I stood inside the gate for a little while, watching the crowd that gathered there. I needed a ghost strong enough to withstand the strain for several hours, but not one that was going to be difficult to control or send on its way once my work was finished. It took me about twenty minutes, but at last I found him.
He was young, probably in his midtwenties when he died, and he had that lost and disoriented look that the newly dead usually have. That would mean he wasn’t 100 percent comfortable in his new state and would respond better to the things he used to know, like music and the sense of being home.
I started slowly at first, pushing out a few lines of song here and there, looking for the right genre and the right tune to capture his attention.
It was “Turn the Page” by Bob Seger that finally did it.
The minute I broke into that opening sequence, his head came up, his eyes lost their focus, and he was lost in a sea of memories. The music called to him, caught his soul and spun him about, and I knew I had him. Still playing, I unlocked the gate, waited until he was just outside, and then opened it wide enough to let him slip inside.
He followed me up the walk and inside the house without incident. While he stood enrapt in the tune, I called up my music library on my computer, put the song on infinite loop, and, when his attention was distracted by the competing strains, I reached out and borrowed his sight.

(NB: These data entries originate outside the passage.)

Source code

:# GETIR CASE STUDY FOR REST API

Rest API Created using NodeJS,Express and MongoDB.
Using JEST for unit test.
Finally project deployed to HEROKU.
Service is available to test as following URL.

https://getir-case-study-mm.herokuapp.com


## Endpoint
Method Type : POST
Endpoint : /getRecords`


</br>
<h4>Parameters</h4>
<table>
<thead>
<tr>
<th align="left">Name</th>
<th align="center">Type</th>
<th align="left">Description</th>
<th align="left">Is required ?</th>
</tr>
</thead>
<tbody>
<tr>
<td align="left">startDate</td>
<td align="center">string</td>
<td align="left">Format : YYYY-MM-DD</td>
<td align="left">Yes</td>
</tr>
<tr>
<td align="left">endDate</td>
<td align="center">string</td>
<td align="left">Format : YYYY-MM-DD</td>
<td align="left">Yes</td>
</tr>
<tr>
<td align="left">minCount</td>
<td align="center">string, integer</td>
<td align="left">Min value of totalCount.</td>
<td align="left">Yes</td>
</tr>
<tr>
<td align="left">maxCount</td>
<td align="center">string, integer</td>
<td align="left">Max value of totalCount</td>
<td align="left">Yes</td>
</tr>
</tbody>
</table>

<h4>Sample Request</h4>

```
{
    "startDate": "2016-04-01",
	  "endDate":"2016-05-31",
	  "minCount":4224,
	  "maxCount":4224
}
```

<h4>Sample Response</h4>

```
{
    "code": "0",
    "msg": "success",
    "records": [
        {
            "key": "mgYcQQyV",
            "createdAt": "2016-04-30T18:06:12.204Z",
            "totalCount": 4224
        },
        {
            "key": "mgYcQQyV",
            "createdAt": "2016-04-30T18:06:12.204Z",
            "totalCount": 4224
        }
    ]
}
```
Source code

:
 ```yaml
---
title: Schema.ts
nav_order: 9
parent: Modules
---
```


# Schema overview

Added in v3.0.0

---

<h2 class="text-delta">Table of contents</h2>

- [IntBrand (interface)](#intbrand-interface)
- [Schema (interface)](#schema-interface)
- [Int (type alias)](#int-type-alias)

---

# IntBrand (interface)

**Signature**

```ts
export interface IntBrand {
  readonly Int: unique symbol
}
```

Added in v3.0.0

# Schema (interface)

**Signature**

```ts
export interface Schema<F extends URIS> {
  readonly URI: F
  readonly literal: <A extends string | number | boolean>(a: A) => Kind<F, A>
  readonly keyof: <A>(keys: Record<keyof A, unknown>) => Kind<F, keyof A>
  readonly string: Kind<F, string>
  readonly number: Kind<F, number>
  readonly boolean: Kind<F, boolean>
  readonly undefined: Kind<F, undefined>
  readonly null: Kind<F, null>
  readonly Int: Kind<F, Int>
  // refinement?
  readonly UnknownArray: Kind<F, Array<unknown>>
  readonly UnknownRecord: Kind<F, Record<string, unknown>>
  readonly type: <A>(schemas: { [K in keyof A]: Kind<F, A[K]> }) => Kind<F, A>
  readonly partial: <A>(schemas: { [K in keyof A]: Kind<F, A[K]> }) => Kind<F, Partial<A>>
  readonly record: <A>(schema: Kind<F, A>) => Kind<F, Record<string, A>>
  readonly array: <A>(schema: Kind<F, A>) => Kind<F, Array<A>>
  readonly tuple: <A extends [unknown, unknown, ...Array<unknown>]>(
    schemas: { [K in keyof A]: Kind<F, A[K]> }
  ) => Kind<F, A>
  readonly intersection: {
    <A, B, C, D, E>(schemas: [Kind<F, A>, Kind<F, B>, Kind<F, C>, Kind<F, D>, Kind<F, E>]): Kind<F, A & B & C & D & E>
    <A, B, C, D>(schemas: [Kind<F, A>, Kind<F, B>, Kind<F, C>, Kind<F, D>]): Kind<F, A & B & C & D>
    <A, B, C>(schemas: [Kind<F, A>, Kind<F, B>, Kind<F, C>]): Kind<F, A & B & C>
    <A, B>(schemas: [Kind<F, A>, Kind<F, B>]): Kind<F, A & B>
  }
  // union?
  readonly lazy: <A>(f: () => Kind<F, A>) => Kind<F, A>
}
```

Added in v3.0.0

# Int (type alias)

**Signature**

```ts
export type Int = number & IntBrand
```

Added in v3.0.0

While not as powerful as the live music I’d been playing, the recorded tune kept the ghost distracted and docile enough that I was able to turn my attention to the photographs Stanton had s
ent over and try, at last, to get some work done.
I started with the Chaldean script. It was a descendant of ancient Aramaic and having risen somewhere in the neighborhood of the second century BC, was perhaps the oldest language of those found at the Connolly crime scene. Because it was cursive and written from right to left, it would, given my lack of sight, be the hardest for me to deal with, so I wanted to be as fresh as possible when I tackled it.
Having asked Stanton to have his crime scene techs arrange the shots in a particular sequence—first a wide-angle shot showing all the writing on each individual wall, then photos of each group of words or phrases on that wall, and finally individual shots of each letter or glyph itself—I went through them in the same order.
I spent some time familiarizing myself with each image, noting those that were immediately recognizable and briefly puzzling over those that were not. Because I was “seeing” them through a different medium, the strangely malevolent feeling that had nearly overwhelmed me the night before wasn’t present, but I hadn’t forgotten it. Just the memory of it made the hair on the back of my neck stand on end. The feeling reminded me to proceed with caution as I set to trying to translate in earnest.
Doing so, however, was much more difficult than I expected. I was able to recognize many of the individual letters and a good number of the words they formed, but that was as far as I could go because none of the word groups fit together into coherent phrases.
After a long, frustrating hour, I put the Chaldean aside and turned my attention to the Norse runes.
They were the version of Old Norse known as Elder Futhark, which consisted of twenty-four runic symbols typically arranged into three groups of eight. They dated from around 400 AD, and very few scholars outside of Scandinavia specialized in them. Fortunately, I was one of those few.